Fine-tuning of amino sugar homeostasis by EIIA(Ntr) in Salmonella Typhimurium

The nitrogen-metabolic phosphotransferase system, PTS(Ntr), consists of the enzymes I(Ntr), NPr and IIA(Ntr) that are encoded by ptsP, ptsO, and ptsN, respectively. Due to the proximity of ptsO and ptsN to rpoN, the PTS(Ntr) system has been postulated to be closely related with nitrogen metabolism. To define the correlation between PTS(Ntr) and nitrogen metabolism, we performed ligand fishing with EIIA(Ntr) as a bait and revealed that D-glucosamine-6-phosphate synthase (GlmS) directly interacted with EIIA(Ntr).

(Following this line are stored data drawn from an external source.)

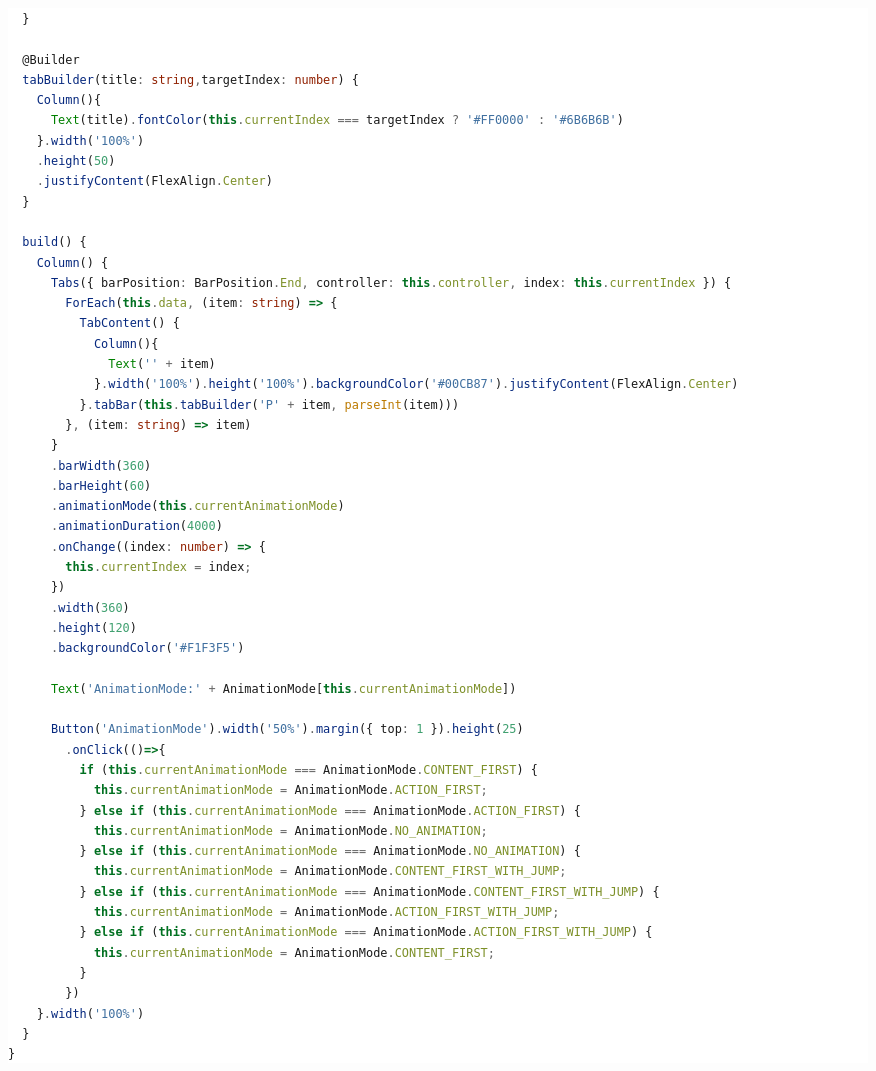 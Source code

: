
 ```ts
  }

  @Builder
  tabBuilder(title: string,targetIndex: number) {
    Column(){
      Text(title).fontColor(this.currentIndex === targetIndex ? '#FF0000' : '#6B6B6B')
    }.width('100%')
    .height(50)
    .justifyContent(FlexAlign.Center)
  }

  build() {
    Column() {
      Tabs({ barPosition: BarPosition.End, controller: this.controller, index: this.currentIndex }) {
        ForEach(this.data, (item: string) => {
          TabContent() {
            Column(){
              Text('' + item)
            }.width('100%').height('100%').backgroundColor('#00CB87').justifyContent(FlexAlign.Center)
          }.tabBar(this.tabBuilder('P' + item, parseInt(item)))
        }, (item: string) => item)
      }
      .barWidth(360)
      .barHeight(60)
      .animationMode(this.currentAnimationMode)
      .animationDuration(4000)
      .onChange((index: number) => {
        this.currentIndex = index;
      })
      .width(360)
      .height(120)
      .backgroundColor('#F1F3F5')

      Text('AnimationMode:' + AnimationMode[this.currentAnimationMode])

      Button('AnimationMode').width('50%').margin({ top: 1 }).height(25)
        .onClick(()=>{
          if (this.currentAnimationMode === AnimationMode.CONTENT_FIRST) {
            this.currentAnimationMode = AnimationMode.ACTION_FIRST;
          } else if (this.currentAnimationMode === AnimationMode.ACTION_FIRST) {
            this.currentAnimationMode = AnimationMode.NO_ANIMATION;
          } else if (this.currentAnimationMode === AnimationMode.NO_ANIMATION) {
            this.currentAnimationMode = AnimationMode.CONTENT_FIRST_WITH_JUMP;
          } else if (this.currentAnimationMode === AnimationMode.CONTENT_FIRST_WITH_JUMP) {
            this.currentAnimationMode = AnimationMode.ACTION_FIRST_WITH_JUMP;
          } else if (this.currentAnimationMode === AnimationMode.ACTION_FIRST_WITH_JUMP) {
            this.currentAnimationMode = AnimationMode.CONTENT_FIRST;
          }
        })
    }.width('100%')
  }
}
```

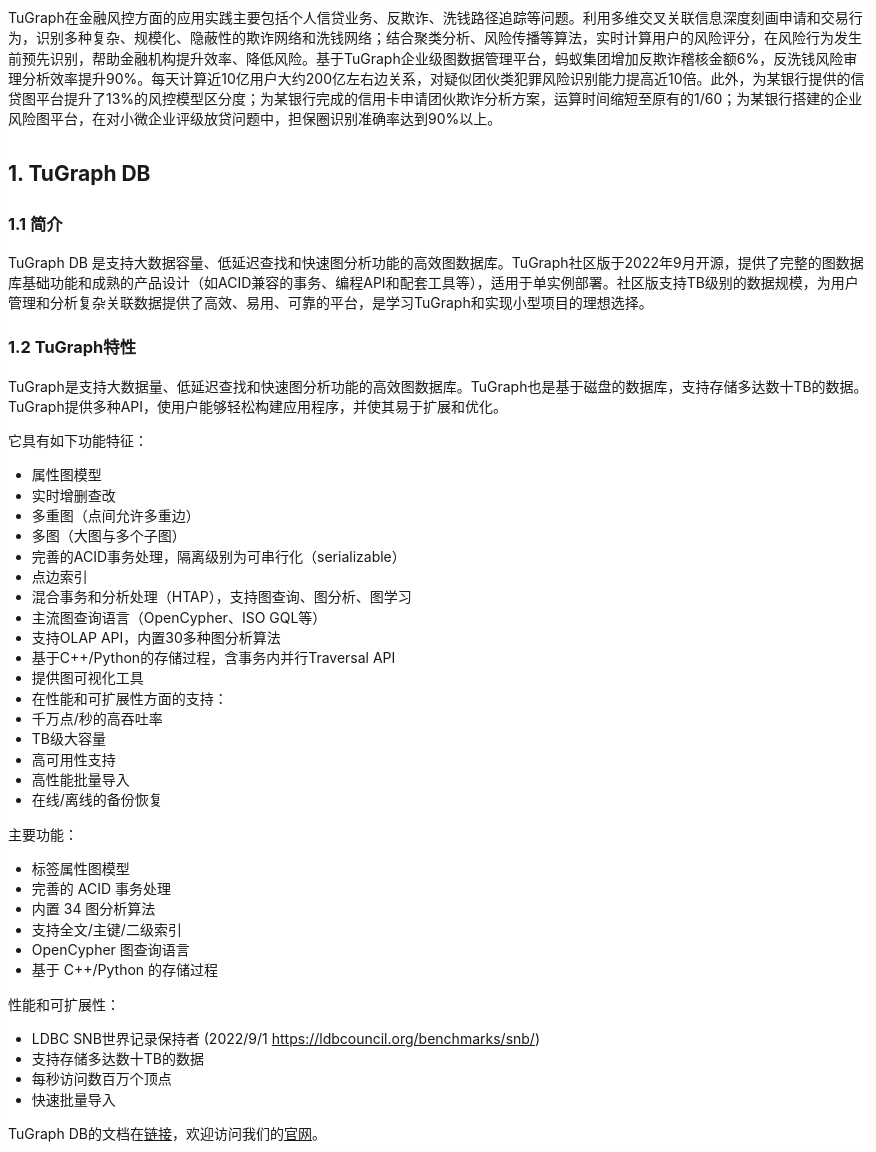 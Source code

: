 TuGraph在金融风控方面的应用实践主要包括个人信贷业务、反欺诈、洗钱路径追踪等问题。利用多维交叉关联信息深度刻画申请和交易行为，识别多种复杂、规模化、隐蔽性的欺诈网络和洗钱网络；结合聚类分析、风险传播等算法，实时计算用户的风险评分，在风险行为发生前预先识别，帮助金融机构提升效率、降低风险。基于TuGraph企业级图数据管理平台，蚂蚁集团增加反欺诈稽核金额6%，反洗钱风险审理分析效率提升90%。每天计算近10亿用户大约200亿左右边关系，对疑似团伙类犯罪风险识别能力提高近10倍。此外，为某银行提供的信贷图平台提升了13%的风控模型区分度；为某银行完成的信用卡申请团伙欺诈分析方案，运算时间缩短至原有的1/60；为某银行搭建的企业风险图平台，在对小微企业评级放贷问题中，担保圈识别准确率达到90%以上。


## 1. TuGraph DB

### 1.1 简介
TuGraph DB 是支持大数据容量、低延迟查找和快速图分析功能的高效图数据库。TuGraph社区版于2022年9月开源，提供了完整的图数据库基础功能和成熟的产品设计（如ACID兼容的事务、编程API和配套工具等），适用于单实例部署。社区版支持TB级别的数据规模，为用户管理和分析复杂关联数据提供了高效、易用、可靠的平台，是学习TuGraph和实现小型项目的理想选择。

### 1.2 TuGraph特性
TuGraph是支持大数据量、低延迟查找和快速图分析功能的高效图数据库。TuGraph也是基于磁盘的数据库，支持存储多达数十TB的数据。TuGraph提供多种API，使用户能够轻松构建应用程序，并使其易于扩展和优化。

它具有如下功能特征：

* 属性图模型
* 实时增删查改
* 多重图（点间允许多重边）
* 多图（大图与多个子图）
* 完善的ACID事务处理，隔离级别为可串行化（serializable）
* 点边索引
* 混合事务和分析处理（HTAP），支持图查询、图分析、图学习
* 主流图查询语言（OpenCypher、ISO GQL等）
* 支持OLAP API，内置30多种图分析算法
* 基于C++/Python的存储过程，含事务内并行Traversal API
* 提供图可视化工具
* 在性能和可扩展性方面的支持：
* 千万点/秒的高吞吐率
* TB级大容量
* 高可用性支持
* 高性能批量导入
* 在线/离线的备份恢复


主要功能：

- 标签属性图模型
- 完善的 ACID 事务处理
- 内置 34 图分析算法
- 支持全文/主键/二级索引
- OpenCypher 图查询语言
- 基于 C++/Python 的存储过程

性能和可扩展性：

- LDBC SNB世界记录保持者 (2022/9/1 https://ldbcouncil.org/benchmarks/snb/)
- 支持存储多达数十TB的数据
- 每秒访问数百万个顶点
- 快速批量导入

TuGraph DB的文档在[链接](https://tugraph-db.readthedocs.io/zh_CN/latest)，欢迎访问我们的[官网](https://www.tugraph.org)。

GlmS, which converts D-fructose-6-phosphate (Fru6P) into D-glucosamine-6-phosphate (GlcN6P), is a key enzyme producing amino sugars through glutamine hydrolysis. Amino sugar is an essential structural building block for bacterial peptidoglycan and LPS. We further verified that EIIA(Ntr) inhibited GlmS activity by direct interaction in a phosphorylation-state-dependent manner. EIIA(Ntr) was dephosphorylated in response to excessive nitrogen sources and was rapidly degraded by Lon protease upon amino sugar depletion. The regulation of GlmS activity by EIIA(Ntr) and the modulation of glmS translation by RapZ suggest that the genes comprising the rpoN operon play a key role in maintaining amino sugar homeostasis in response to nitrogen availability and the amino sugar concentration in the bacterial cytoplasm.